Wednesday, 13 April 2016

Private lives

       The comedy of manners by Noel Coward, "Private Lives" was among his most popular productions, demonstrating that there can be no such thing as a truly private life,    And this view is being supported now as a high-pitched public discussion of a politician's relationship with a female sex worker is carried out.
         With modern surveillance techniques now being used by so many, from the government to large companies and individuals, no one can hope for a completely private life.   When I was in Russia in the old Soviet days it was generally agreed, though not talked about openly,that all your phone calls and room conversations would be heard and noted by KGB agents or simply hotel workers hired by them.  The only safe place to have a conversation about where you were going or what you were doing was on a crowded metro platform or somewhere outside at night.

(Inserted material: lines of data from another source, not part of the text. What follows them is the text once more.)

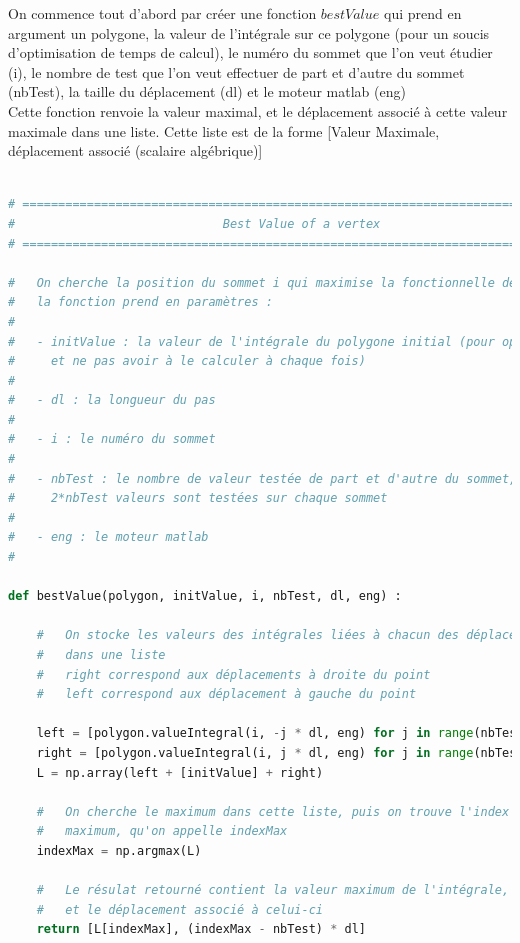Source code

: \documentclass[a4paper,reqno]{article}
\begin{document}
On commence tout d'abord par créer une fonction $bestValue$ qui prend en argument un polygone, la valeur de l'intégrale sur ce polygone (pour un soucis d'optimisation de temps de calcul), le numéro du sommet que l'on veut étudier (i), le nombre de test que l'on veut effectuer de part et d'autre du sommet (nbTest), la taille du déplacement (dl) et le moteur matlab (eng)\\
Cette fonction renvoie la valeur maximal, et le déplacement associé à cette valeur maximale dans une liste. Cette liste est de la forme [Valeur Maximale, déplacement associé (scalaire algébrique)]
\newpage
\begin{lstlisting}[language=Python,frame=single,caption=Fonction permettant de trouver la meilleure valeur de la temperature pour le déplacement d'un seul sommet]

# =============================================================================
#                             Best Value of a vertex
# =============================================================================

#   On cherche la position du sommet i qui maximise la fonctionnelle de forme
#   la fonction prend en paramètres :
#
#   - initValue : la valeur de l'intégrale du polygone initial (pour optimiser
#     et ne pas avoir à le calculer à chaque fois)
#
#   - dl : la longueur du pas
#
#   - i : le numéro du sommet
#
#   - nbTest : le nombre de valeur testée de part et d'autre du sommet, en tout
#     2*nbTest valeurs sont testées sur chaque sommet
#
#   - eng : le moteur matlab
#

def bestValue(polygon, initValue, i, nbTest, dl, eng) :

    #   On stocke les valeurs des intégrales liées à chacun des déplacements
    #   dans une liste
    #   right correspond aux déplacements à droite du point
    #   left correspond aux déplacement à gauche du point

    left = [polygon.valueIntegral(i, -j * dl, eng) for j in range(nbTest)]
    right = [polygon.valueIntegral(i, j * dl, eng) for j in range(nbTest)]
    L = np.array(left + [initValue] + right)

    #   On cherche le maximum dans cette liste, puis on trouve l'index de ce
    #   maximum, qu'on appelle indexMax
    indexMax = np.argmax(L)

    #   Le résulat retourné contient la valeur maximum de l'intégrale,
    #   et le déplacement associé à celui-ci
    return [L[indexMax], (indexMax - nbTest) * dl]


\end{lstlisting}
\end{document}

    I remember my case being left prominently in the middle of the station platform where I was about to board a train to leave Moscow, instead of being in the luggage van, just to show me that they had searched it and my room before I left.  The KGB operators tried to take me off that train, until rejected by angry Norwegians who had been on the anti-nuclear weapons march I was covering.     All that has changed now ( or nearly all).  But, sad to say, we seem to have picked up some of the old Soviet spying habits.  No more privacy.  and what will that achieve?  Nothing, except to drive us all underground, including the politicians who govern us.